Nothing should be left out: output all of the entries exactly.

★ ★ ★

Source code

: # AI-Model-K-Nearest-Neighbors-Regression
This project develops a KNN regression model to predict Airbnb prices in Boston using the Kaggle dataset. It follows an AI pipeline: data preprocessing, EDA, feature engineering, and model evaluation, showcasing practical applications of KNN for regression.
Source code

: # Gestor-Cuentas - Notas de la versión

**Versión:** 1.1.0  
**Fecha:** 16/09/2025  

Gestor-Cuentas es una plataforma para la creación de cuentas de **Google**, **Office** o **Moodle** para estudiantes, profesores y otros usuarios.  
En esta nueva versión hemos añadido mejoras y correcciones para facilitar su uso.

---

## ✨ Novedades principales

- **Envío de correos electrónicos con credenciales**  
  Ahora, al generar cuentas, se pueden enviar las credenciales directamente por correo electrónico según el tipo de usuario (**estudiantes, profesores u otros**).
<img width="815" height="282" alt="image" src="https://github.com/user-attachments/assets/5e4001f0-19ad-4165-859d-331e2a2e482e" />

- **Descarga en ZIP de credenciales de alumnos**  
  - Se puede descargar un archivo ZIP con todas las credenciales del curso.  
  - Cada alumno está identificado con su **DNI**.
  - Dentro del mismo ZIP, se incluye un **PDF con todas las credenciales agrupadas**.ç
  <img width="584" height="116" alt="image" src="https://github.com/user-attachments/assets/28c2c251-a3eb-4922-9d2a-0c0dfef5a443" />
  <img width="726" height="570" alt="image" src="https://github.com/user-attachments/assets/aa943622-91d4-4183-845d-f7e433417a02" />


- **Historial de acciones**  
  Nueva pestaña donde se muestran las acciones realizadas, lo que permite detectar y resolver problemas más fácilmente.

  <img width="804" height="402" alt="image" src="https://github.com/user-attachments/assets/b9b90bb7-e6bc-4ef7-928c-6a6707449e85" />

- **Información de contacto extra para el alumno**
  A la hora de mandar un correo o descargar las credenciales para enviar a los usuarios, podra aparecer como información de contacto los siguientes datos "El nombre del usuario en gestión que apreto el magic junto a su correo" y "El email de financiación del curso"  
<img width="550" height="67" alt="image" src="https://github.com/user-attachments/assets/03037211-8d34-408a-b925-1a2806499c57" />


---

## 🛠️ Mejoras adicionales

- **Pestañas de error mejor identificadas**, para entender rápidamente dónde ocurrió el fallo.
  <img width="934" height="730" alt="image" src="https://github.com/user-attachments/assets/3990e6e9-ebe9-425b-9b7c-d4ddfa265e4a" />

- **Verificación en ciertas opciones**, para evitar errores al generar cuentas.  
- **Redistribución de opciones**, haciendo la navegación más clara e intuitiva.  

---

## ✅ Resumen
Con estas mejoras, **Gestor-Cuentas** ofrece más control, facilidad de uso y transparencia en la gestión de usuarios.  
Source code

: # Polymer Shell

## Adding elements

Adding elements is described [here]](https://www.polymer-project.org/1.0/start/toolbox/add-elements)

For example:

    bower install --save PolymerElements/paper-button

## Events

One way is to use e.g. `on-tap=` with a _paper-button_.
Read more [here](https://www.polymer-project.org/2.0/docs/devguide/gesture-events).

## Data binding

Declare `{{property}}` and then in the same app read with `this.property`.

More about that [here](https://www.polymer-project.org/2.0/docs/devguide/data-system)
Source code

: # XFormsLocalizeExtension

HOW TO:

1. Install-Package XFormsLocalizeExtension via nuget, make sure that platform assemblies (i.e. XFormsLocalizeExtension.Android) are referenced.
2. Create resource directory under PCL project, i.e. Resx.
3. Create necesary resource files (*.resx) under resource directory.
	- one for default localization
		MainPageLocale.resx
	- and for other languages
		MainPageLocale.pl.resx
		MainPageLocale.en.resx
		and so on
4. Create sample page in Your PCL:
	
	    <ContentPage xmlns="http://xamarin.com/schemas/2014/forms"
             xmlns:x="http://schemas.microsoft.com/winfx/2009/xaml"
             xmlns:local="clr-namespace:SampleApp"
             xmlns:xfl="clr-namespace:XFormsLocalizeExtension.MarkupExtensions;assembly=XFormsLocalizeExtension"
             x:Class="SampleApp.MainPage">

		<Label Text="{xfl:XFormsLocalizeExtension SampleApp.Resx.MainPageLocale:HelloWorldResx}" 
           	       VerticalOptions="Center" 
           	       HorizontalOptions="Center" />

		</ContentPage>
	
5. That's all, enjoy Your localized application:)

★ ★ ★

*ANSWER BOX*:
Source code

: # AI-Model-K-Nearest-Neighbors-Regression
This project develops a KNN regression model to predict Airbnb prices in Boston using the Kaggle dataset. It follows an AI pipeline: data preprocessing, EDA, feature engineering, and model evaluation, showcasing practical applications of KNN for regression.
Source code

: # Gestor-Cuentas - Notas de la versión

**Versión:** 1.1.0  
**Fecha:** 16/09/2025  

Gestor-Cuentas es una plataforma para la creación de cuentas de **Google**, **Office** o **Moodle** para estudiantes, profesores y otros usuarios.  
En esta nueva versión hemos añadido mejoras y correcciones para facilitar su uso.

---

## ✨ Novedades principales

- **Envío de correos electrónicos con credenciales**  
  Ahora, al generar cuentas, se pueden enviar las credenciales directamente por correo electrónico según el tipo de usuario (**estudiantes, profesores u otros**).
<img width="815" height="282" alt="image" src="https://github.com/user-attachments/assets/5e4001f0-19ad-4165-859d-331e2a2e482e" />

- **Descarga en ZIP de credenciales de alumnos**  
  - Se puede descargar un archivo ZIP con todas las credenciales del curso.  
  - Cada alumno está identificado con su **DNI**.
  - Dentro del mismo ZIP, se incluye un **PDF con todas las credenciales agrupadas**.ç
  <img width="584" height="116" alt="image" src="https://github.com/user-attachments/assets/28c2c251-a3eb-4922-9d2a-0c0dfef5a443" />
  <img width="726" height="570" alt="image" src="https://github.com/user-attachments/assets/aa943622-91d4-4183-845d-f7e433417a02" />


- **Historial de acciones**  
  Nueva pestaña donde se muestran las acciones realizadas, lo que permite detectar y resolver problemas más fácilmente.

  <img width="804" height="402" alt="image" src="https://github.com/user-attachments/assets/b9b90bb7-e6bc-4ef7-928c-6a6707449e85" />

- **Información de contacto extra para el alumno**
  A la hora de mandar un correo o descargar las credenciales para enviar a los usuarios, podra aparecer como información de contacto los siguientes datos "El nombre del usuario en gestión que apreto el magic junto a su correo" y "El email de financiación del curso"  
<img width="550" height="67" alt="image" src="https://github.com/user-attachments/assets/03037211-8d34-408a-b925-1a2806499c57" />


---

## 🛠️ Mejoras adicionales

- **Pestañas de error mejor identificadas**, para entender rápidamente dónde ocurrió el fallo.
  <img width="934" height="730" alt="image" src="https://github.com/user-attachments/assets/3990e6e9-ebe9-425b-9b7c-d4ddfa265e4a" />

- **Verificación en ciertas opciones**, para evitar errores al generar cuentas.  
- **Redistribución de opciones**, haciendo la navegación más clara e intuitiva.  

---

## ✅ Resumen
Con estas mejoras, **Gestor-Cuentas** ofrece más control, facilidad de uso y transparencia en la gestión de usuarios.  
Source code

: # Polymer Shell

## Adding elements

Adding elements is described [here]](https://www.polymer-project.org/1.0/start/toolbox/add-elements)

For example:

    bower install --save PolymerElements/paper-button

## Events

One way is to use e.g. `on-tap=` with a _paper-button_.
Read more [here](https://www.polymer-project.org/2.0/docs/devguide/gesture-events).

## Data binding

Declare `{{property}}` and then in the same app read with `this.property`.

More about that [here](https://www.polymer-project.org/2.0/docs/devguide/data-system)
Source code

: # XFormsLocalizeExtension

HOW TO:

1. Install-Package XFormsLocalizeExtension via nuget, make sure that platform assemblies (i.e. XFormsLocalizeExtension.Android) are referenced.
2. Create resource directory under PCL project, i.e. Resx.
3. Create necesary resource files (*.resx) under resource directory.
	- one for default localization
		MainPageLocale.resx
	- and for other languages
		MainPageLocale.pl.resx
		MainPageLocale.en.resx
		and so on
4. Create sample page in Your PCL:
	
	    <ContentPage xmlns="http://xamarin.com/schemas/2014/forms"
             xmlns:x="http://schemas.microsoft.com/winfx/2009/xaml"
             xmlns:local="clr-namespace:SampleApp"
             xmlns:xfl="clr-namespace:XFormsLocalizeExtension.MarkupExtensions;assembly=XFormsLocalizeExtension"
             x:Class="SampleApp.MainPage">

		<Label Text="{xfl:XFormsLocalizeExtension SampleApp.Resx.MainPageLocale:HelloWorldResx}" 
           	       VerticalOptions="Center" 
           	       HorizontalOptions="Center" />

		</ContentPage>
	
5. That's all, enjoy Your localized application:)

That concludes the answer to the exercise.